Copy out exactly, from the entries that follow, the line holding "Arrays.binarysearch() works for", the line holding "2. A Proof of", and all lines between them, but no pictures.
##### INFORMATION PROVIDED #####
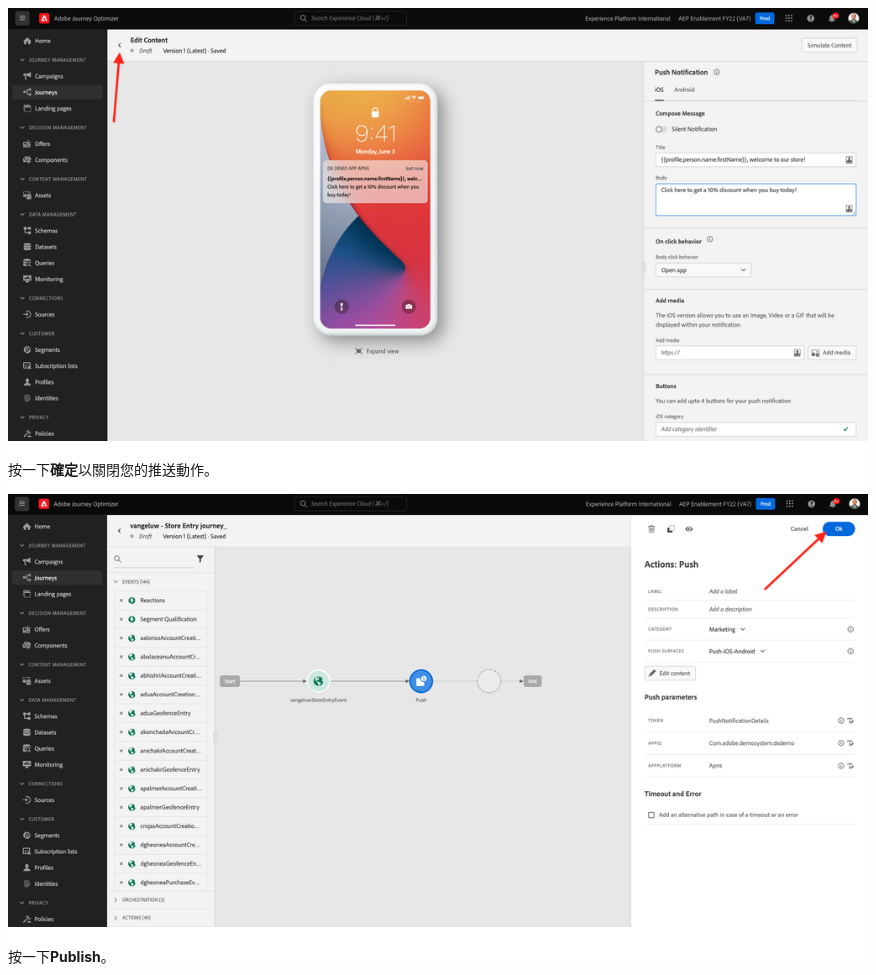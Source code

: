 ![Journey Optimizer](./images/bp12a.png)

按一下&#x200B;**確定**&#x200B;以關閉您的推送動作。

![DSN](./images/sjourney8.png)

按一下&#x200B;**Publish**。
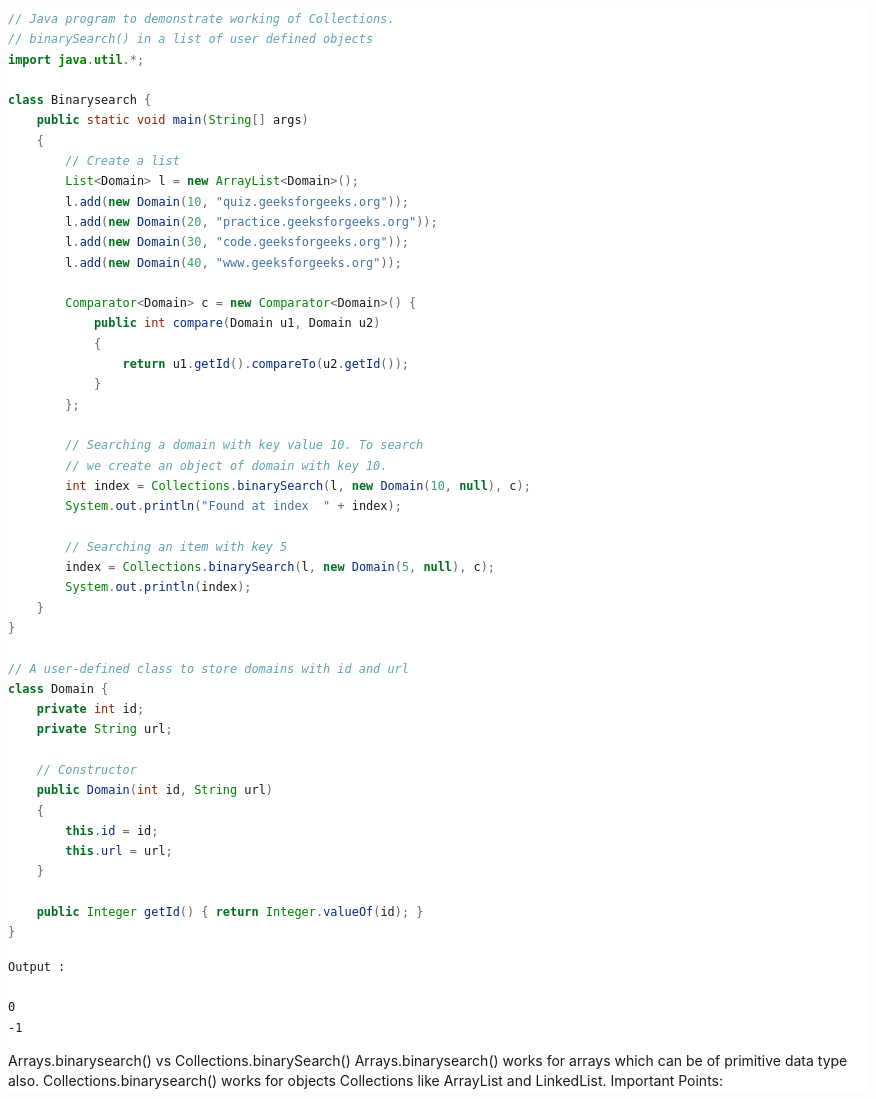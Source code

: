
 ```java
// Java program to demonstrate working of Collections.
// binarySearch() in a list of user defined objects
import java.util.*;

class Binarysearch {
    public static void main(String[] args)
    {
        // Create a list
        List<Domain> l = new ArrayList<Domain>();
        l.add(new Domain(10, "quiz.geeksforgeeks.org"));
        l.add(new Domain(20, "practice.geeksforgeeks.org"));
        l.add(new Domain(30, "code.geeksforgeeks.org"));
        l.add(new Domain(40, "www.geeksforgeeks.org"));

        Comparator<Domain> c = new Comparator<Domain>() {
            public int compare(Domain u1, Domain u2)
            {
                return u1.getId().compareTo(u2.getId());
            }
        };

        // Searching a domain with key value 10. To search
        // we create an object of domain with key 10.
        int index = Collections.binarySearch(l, new Domain(10, null), c);
        System.out.println("Found at index  " + index);

        // Searching an item with key 5
        index = Collections.binarySearch(l, new Domain(5, null), c);
        System.out.println(index);
    }
}

// A user-defined class to store domains with id and url
class Domain {
    private int id;
    private String url;

    // Constructor
    public Domain(int id, String url)
    {
        this.id = id;
        this.url = url;
    }

    public Integer getId() { return Integer.valueOf(id); }
}
```
    Output : 

    0
    -1
Arrays.binarysearch() vs Collections.binarySearch() 
Arrays.binarysearch() works for arrays which can be of primitive data type also. Collections.binarysearch() works for objects Collections like ArrayList and LinkedList. 
Important Points: 
 
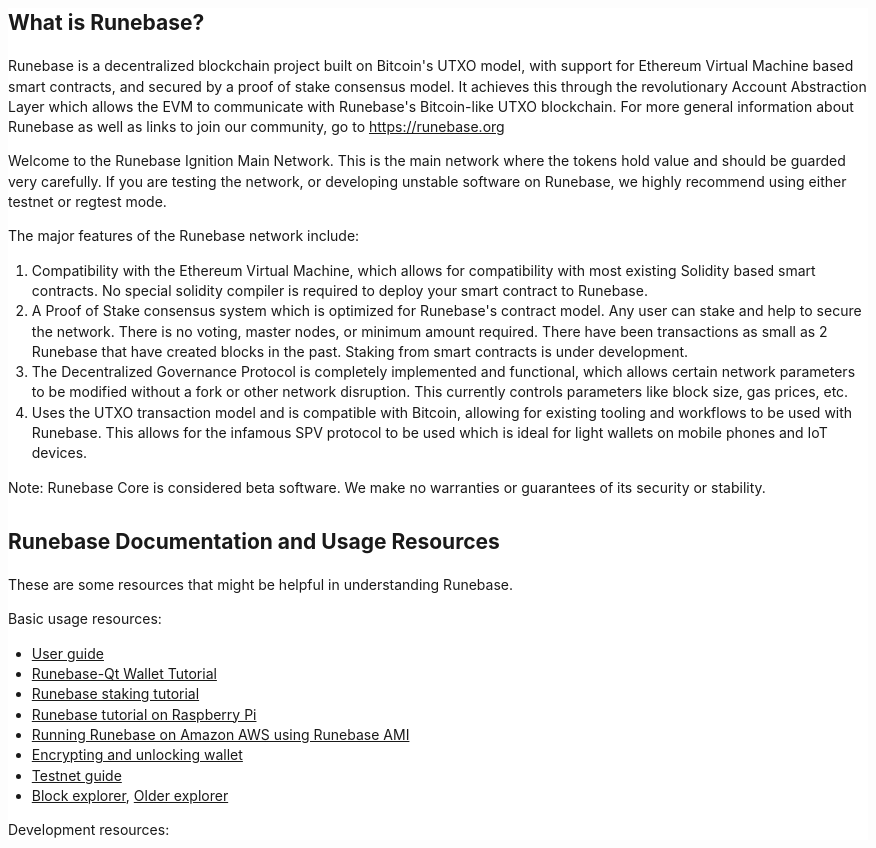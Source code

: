What is Runebase?
-------------

Runebase is a decentralized blockchain project built on Bitcoin's UTXO model, with support for Ethereum Virtual Machine based smart contracts, and secured by a proof of stake consensus model. It achieves this through the revolutionary Account Abstraction Layer which allows the EVM to communicate with Runebase's Bitcoin-like UTXO blockchain. For more general information about Runebase as well as links to join our community, go to https://runebase.org

Welcome to the Runebase Ignition Main Network. This is the main network where the tokens hold value and should be guarded very carefully. If you are testing the network, or developing unstable software on Runebase, we highly recommend using either testnet or regtest mode. 

The major features of the Runebase network include:

1. Compatibility with the Ethereum Virtual Machine, which allows for compatibility with most existing Solidity based smart contracts. No special solidity compiler is required to deploy your smart contract to Runebase. 
2. A Proof of Stake consensus system which is optimized for Runebase's contract model. Any user can stake and help to secure the network. There is no voting, master nodes, or minimum amount required. There have been transactions as small as 2 Runebase that have created blocks in the past. Staking from smart contracts is under development.
3. The Decentralized Governance Protocol is completely implemented and functional, which allows certain network parameters to be modified without a fork or other network disruption. This currently controls parameters like block size, gas prices, etc. 
4. Uses the UTXO transaction model and is compatible with Bitcoin, allowing for existing tooling and workflows to be used with Runebase. This allows for the infamous SPV protocol to be used which is ideal for light wallets on mobile phones and IoT devices.

Note: Runebase Core is considered beta software. We make no warranties or guarantees of its security or stability.

Runebase Documentation and Usage Resources
---------------

These are some resources that might be helpful in understanding Runebase.

Basic usage resources:

* [User guide](https://docs.runebase.site/en/)
* [Runebase-Qt Wallet Tutorial](https://github.com/runebaseproject/documents/tree/master/en/Runebase-Wallet-Tutorial#runebase-qt-wallet-tutorial)
* [Runebase staking tutorial](https://github.com/runebaseproject/documents/tree/master/en/How-to-Stake-with-Runebase)
* [Runebase tutorial on Raspberry Pi](https://github.com/runebaseproject/documents/tree/master/en/Runebase-on-Raspberry-Pi)
* [Running Runebase on Amazon AWS using Runebase AMI](https://github.com/runebaseproject/documents/tree/master/en/Runebase-AWS)
* [Encrypting and unlocking wallet](https://github.com/runebaseproject/documents/tree/master/en/Encrypt-and-Unlock-Runebase-Wallet)
* [Testnet guide](https://github.com/runebaseproject/documents/blob/master/en/Testnet-User-Guide.md)
* [Block explorer](https://runebase.info), [Older explorer](https://explorer.runebase.org)


Development resources:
#####
## SOLUTION FOR THIS TASK
Arrays.binarysearch() works for arrays which can be of primitive data type also. Collections.binarysearch() works for objects Collections like ArrayList and LinkedList. 
Important Points: 
 
Source code

:What is Runebase?
-------------

Runebase is a decentralized blockchain project built on Bitcoin's UTXO model, with support for Ethereum Virtual Machine based smart contracts, and secured by a proof of stake consensus model. It achieves this through the revolutionary Account Abstraction Layer which allows the EVM to communicate with Runebase's Bitcoin-like UTXO blockchain. For more general information about Runebase as well as links to join our community, go to https://runebase.org

Welcome to the Runebase Ignition Main Network. This is the main network where the tokens hold value and should be guarded very carefully. If you are testing the network, or developing unstable software on Runebase, we highly recommend using either testnet or regtest mode. 

The major features of the Runebase network include:

1. Compatibility with the Ethereum Virtual Machine, which allows for compatibility with most existing Solidity based smart contracts. No special solidity compiler is required to deploy your smart contract to Runebase. 
2. A Proof of Stake consensus system which is optimized for Runebase's contract model. Any user can stake and help to secure the network. There is no voting, master nodes, or minimum amount required. There have been transactions as small as 2 Runebase that have created blocks in the past. Staking from smart contracts is under development.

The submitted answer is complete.